For the records below, tally the lines that contain "like" and give only that number.

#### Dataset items
- - - -
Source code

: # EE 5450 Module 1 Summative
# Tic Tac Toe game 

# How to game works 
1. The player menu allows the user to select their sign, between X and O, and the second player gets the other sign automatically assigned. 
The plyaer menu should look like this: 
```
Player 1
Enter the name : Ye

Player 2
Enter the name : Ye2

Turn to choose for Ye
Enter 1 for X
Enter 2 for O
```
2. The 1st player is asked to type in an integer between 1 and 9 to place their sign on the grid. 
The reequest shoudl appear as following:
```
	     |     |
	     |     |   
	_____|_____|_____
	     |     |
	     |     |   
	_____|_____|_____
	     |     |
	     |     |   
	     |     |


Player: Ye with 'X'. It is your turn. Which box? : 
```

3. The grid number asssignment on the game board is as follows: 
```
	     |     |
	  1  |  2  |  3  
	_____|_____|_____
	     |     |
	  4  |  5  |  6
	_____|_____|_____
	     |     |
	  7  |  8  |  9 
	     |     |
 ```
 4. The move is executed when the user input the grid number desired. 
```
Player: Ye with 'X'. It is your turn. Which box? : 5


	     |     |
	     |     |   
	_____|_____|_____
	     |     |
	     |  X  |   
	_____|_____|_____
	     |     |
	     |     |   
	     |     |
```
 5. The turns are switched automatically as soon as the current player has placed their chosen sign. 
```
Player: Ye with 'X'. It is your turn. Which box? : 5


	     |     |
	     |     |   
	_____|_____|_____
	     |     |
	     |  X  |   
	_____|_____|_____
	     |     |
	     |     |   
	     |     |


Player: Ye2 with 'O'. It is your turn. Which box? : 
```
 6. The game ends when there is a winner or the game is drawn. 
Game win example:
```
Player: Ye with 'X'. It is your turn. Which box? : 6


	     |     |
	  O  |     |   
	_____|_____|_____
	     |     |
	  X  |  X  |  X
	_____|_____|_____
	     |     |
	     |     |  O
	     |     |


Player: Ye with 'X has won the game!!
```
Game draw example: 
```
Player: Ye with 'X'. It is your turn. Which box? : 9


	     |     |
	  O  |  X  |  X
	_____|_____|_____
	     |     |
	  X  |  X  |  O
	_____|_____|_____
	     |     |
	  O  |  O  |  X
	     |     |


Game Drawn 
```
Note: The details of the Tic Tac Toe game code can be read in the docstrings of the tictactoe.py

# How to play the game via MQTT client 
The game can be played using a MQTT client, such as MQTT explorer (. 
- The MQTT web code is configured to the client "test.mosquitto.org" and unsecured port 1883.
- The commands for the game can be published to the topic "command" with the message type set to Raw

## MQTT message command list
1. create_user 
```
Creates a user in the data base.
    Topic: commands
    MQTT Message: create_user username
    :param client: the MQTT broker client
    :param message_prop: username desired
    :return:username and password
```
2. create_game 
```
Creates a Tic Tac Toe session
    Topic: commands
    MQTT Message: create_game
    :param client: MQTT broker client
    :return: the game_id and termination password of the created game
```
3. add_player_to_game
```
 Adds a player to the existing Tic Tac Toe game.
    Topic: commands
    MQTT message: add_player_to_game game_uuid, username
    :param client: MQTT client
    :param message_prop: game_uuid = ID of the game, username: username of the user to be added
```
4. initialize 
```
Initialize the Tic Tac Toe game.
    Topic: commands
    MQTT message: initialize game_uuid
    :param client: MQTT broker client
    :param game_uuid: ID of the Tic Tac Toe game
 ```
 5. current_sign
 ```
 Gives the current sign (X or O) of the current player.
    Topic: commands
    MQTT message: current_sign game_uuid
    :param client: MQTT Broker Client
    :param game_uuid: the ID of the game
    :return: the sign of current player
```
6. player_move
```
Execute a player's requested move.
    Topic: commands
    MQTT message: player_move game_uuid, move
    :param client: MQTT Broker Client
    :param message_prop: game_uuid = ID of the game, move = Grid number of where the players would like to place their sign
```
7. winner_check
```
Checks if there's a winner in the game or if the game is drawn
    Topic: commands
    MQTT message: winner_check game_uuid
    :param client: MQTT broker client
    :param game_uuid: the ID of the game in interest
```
- - - -
#### Exercise result
2